◆ TASK PROMPT: Once the line with "2106 | 2024-04-10" is found in the entries below, print it and each following line exactly, stopping after the line with "3558 | 2024-02-04"; print nothing else.

[Start of section]

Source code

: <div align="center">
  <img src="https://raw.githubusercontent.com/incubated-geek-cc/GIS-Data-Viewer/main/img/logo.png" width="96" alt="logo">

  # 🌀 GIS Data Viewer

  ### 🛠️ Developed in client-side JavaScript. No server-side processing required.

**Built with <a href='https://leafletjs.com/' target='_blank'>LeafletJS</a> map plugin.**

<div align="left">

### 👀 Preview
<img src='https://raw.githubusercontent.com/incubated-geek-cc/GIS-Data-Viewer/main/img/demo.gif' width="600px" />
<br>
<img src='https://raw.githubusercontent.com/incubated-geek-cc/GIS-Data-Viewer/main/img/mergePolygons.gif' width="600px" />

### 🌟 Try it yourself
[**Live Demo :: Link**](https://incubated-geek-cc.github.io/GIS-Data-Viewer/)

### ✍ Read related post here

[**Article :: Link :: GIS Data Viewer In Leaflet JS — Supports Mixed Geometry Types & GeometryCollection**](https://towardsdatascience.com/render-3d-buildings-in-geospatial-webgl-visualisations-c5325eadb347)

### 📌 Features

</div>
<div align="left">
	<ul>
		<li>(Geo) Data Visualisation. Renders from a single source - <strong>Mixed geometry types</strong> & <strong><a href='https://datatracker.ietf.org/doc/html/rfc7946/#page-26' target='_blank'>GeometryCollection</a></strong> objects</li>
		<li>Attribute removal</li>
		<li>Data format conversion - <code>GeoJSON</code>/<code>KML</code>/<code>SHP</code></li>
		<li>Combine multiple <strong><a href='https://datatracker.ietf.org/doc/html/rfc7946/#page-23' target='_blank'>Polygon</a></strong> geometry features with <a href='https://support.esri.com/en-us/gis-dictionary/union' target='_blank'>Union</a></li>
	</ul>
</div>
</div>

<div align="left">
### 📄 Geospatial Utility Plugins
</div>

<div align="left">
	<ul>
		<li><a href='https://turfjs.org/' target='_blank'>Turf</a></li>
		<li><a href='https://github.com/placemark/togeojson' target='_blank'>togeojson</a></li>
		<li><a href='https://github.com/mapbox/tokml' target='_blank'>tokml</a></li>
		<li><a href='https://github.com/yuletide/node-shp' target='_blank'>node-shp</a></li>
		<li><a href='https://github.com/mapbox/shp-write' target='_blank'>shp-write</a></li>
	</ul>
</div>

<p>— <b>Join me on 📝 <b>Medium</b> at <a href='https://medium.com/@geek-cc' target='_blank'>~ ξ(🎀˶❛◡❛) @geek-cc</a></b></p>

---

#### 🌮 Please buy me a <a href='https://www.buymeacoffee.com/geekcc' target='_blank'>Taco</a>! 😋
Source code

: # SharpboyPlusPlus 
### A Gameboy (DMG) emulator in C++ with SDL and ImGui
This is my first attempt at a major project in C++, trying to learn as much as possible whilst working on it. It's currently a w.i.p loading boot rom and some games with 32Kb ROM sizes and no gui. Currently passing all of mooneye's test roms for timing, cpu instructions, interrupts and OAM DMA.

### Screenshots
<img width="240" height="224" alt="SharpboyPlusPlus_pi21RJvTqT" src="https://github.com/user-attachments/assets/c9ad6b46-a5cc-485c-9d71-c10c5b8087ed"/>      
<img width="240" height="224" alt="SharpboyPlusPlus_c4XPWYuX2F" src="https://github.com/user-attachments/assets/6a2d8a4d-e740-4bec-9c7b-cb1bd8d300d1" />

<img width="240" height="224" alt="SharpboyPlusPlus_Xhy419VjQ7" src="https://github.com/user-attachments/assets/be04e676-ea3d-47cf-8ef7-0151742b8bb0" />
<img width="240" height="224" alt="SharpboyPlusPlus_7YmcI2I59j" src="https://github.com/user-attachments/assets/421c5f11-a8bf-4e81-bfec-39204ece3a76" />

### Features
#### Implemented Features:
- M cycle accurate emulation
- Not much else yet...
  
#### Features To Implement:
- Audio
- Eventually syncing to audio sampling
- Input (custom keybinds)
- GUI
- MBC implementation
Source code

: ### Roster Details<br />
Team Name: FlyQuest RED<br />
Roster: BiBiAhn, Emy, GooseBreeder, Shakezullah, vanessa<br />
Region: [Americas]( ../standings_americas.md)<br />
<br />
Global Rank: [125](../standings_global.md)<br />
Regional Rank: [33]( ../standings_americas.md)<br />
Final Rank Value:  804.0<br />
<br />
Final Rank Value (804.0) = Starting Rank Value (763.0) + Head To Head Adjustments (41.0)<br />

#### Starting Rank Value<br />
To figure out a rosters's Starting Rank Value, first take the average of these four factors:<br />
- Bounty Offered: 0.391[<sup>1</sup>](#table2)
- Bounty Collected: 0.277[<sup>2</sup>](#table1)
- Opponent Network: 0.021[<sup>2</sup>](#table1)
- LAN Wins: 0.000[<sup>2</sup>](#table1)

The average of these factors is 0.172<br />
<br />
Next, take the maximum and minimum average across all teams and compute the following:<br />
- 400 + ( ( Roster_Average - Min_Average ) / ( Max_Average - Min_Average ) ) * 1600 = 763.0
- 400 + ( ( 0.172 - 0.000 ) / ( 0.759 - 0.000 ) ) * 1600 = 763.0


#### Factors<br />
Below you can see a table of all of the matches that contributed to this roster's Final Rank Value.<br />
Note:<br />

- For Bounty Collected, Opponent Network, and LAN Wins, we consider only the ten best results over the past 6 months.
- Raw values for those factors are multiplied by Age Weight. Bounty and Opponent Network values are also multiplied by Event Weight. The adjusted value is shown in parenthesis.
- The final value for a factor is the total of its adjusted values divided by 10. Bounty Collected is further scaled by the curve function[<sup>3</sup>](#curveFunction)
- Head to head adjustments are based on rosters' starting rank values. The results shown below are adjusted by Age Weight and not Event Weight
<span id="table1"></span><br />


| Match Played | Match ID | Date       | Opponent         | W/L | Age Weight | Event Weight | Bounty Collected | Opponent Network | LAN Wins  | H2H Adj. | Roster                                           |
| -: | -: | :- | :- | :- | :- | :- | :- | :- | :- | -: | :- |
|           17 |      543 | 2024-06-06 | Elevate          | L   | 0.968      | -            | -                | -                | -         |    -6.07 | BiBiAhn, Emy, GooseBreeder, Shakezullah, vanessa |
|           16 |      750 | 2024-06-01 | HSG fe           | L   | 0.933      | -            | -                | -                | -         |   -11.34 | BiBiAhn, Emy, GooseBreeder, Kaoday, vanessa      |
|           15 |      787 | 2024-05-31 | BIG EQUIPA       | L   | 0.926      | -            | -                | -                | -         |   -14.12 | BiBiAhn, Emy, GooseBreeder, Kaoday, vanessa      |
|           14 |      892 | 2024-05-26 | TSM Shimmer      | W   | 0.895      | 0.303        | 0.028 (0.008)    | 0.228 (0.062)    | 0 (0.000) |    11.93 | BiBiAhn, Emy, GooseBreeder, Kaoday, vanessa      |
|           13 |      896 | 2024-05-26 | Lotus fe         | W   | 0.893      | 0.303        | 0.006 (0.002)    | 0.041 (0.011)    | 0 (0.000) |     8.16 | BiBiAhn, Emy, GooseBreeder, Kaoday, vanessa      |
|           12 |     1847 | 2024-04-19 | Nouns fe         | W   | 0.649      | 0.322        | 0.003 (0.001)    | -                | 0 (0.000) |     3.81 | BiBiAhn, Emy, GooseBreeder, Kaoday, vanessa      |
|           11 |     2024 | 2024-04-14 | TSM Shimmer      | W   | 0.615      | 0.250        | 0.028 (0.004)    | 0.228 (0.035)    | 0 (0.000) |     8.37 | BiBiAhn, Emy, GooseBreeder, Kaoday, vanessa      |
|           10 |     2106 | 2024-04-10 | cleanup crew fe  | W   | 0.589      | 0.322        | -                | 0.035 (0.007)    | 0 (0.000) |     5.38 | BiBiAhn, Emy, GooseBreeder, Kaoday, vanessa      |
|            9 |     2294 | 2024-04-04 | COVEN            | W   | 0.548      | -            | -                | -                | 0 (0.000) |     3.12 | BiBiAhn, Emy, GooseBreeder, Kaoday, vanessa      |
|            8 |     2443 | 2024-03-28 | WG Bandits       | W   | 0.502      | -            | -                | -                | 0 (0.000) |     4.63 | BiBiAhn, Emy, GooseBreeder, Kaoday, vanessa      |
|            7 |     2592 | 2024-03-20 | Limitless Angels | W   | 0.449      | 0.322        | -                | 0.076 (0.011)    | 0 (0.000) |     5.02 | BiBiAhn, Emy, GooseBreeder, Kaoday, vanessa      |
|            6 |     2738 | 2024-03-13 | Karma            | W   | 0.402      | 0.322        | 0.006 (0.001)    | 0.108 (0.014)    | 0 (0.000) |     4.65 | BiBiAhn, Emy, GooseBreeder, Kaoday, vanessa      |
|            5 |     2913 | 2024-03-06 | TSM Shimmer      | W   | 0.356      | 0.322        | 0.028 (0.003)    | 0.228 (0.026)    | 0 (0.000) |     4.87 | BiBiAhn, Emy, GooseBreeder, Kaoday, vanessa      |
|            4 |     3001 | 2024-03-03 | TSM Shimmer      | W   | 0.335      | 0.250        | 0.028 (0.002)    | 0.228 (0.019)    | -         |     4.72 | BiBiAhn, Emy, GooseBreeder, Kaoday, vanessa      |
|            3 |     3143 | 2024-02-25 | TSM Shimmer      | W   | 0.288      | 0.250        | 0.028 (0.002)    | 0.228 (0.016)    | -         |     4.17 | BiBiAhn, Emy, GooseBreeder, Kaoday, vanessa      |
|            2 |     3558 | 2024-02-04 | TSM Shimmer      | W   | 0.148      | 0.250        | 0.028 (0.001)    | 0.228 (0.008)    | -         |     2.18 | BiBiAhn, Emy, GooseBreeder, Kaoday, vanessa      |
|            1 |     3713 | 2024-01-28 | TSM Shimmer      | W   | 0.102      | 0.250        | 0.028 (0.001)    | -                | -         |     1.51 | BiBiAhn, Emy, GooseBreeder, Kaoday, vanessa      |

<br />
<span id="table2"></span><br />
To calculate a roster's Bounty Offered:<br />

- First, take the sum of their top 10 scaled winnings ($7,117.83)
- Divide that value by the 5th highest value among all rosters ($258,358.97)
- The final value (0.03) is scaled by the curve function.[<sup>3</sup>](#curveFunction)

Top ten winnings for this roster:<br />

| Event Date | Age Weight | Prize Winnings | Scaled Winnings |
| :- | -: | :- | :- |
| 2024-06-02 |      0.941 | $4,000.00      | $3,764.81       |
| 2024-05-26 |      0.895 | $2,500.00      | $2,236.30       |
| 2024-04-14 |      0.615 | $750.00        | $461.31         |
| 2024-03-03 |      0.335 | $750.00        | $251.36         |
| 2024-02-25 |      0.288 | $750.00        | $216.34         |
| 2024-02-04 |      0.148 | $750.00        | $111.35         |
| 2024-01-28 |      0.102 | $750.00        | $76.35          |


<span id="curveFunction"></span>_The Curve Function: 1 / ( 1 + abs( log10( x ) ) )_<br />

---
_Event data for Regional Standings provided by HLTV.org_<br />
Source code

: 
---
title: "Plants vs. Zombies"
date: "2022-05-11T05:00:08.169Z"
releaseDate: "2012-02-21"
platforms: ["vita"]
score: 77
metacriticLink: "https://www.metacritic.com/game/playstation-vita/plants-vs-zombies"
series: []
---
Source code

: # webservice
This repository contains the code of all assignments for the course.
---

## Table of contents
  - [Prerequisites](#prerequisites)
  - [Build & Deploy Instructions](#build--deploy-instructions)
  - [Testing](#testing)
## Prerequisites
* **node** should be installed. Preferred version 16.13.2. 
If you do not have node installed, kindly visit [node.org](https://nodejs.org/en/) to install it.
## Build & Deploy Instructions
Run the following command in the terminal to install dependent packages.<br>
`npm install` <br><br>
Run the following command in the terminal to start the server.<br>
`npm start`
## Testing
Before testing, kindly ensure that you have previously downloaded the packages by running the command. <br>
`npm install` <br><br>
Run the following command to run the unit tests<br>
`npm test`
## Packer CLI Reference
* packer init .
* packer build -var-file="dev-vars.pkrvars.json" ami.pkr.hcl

[End of section]

◆ ANSWER SECTION:
|           10 |     2106 | 2024-04-10 | cleanup crew fe  | W   | 0.589      | 0.322        | -                | 0.035 (0.007)    | 0 (0.000) |     5.38 | BiBiAhn, Emy, GooseBreeder, Kaoday, vanessa      |
|            9 |     2294 | 2024-04-04 | COVEN            | W   | 0.548      | -            | -                | -                | 0 (0.000) |     3.12 | BiBiAhn, Emy, GooseBreeder, Kaoday, vanessa      |
|            8 |     2443 | 2024-03-28 | WG Bandits       | W   | 0.502      | -            | -                | -                | 0 (0.000) |     4.63 | BiBiAhn, Emy, GooseBreeder, Kaoday, vanessa      |
|            7 |     2592 | 2024-03-20 | Limitless Angels | W   | 0.449      | 0.322        | -                | 0.076 (0.011)    | 0 (0.000) |     5.02 | BiBiAhn, Emy, GooseBreeder, Kaoday, vanessa      |
|            6 |     2738 | 2024-03-13 | Karma            | W   | 0.402      | 0.322        | 0.006 (0.001)    | 0.108 (0.014)    | 0 (0.000) |     4.65 | BiBiAhn, Emy, GooseBreeder, Kaoday, vanessa      |
|            5 |     2913 | 2024-03-06 | TSM Shimmer      | W   | 0.356      | 0.322        | 0.028 (0.003)    | 0.228 (0.026)    | 0 (0.000) |     4.87 | BiBiAhn, Emy, GooseBreeder, Kaoday, vanessa      |
|            4 |     3001 | 2024-03-03 | TSM Shimmer      | W   | 0.335      | 0.250        | 0.028 (0.002)    | 0.228 (0.019)    | -         |     4.72 | BiBiAhn, Emy, GooseBreeder, Kaoday, vanessa      |
|            3 |     3143 | 2024-02-25 | TSM Shimmer      | W   | 0.288      | 0.250        | 0.028 (0.002)    | 0.228 (0.016)    | -         |     4.17 | BiBiAhn, Emy, GooseBreeder, Kaoday, vanessa      |
|            2 |     3558 | 2024-02-04 | TSM Shimmer      | W   | 0.148      | 0.250        | 0.028 (0.001)    | 0.228 (0.008)    | -         |     2.18 | BiBiAhn, Emy, GooseBreeder, Kaoday, vanessa      |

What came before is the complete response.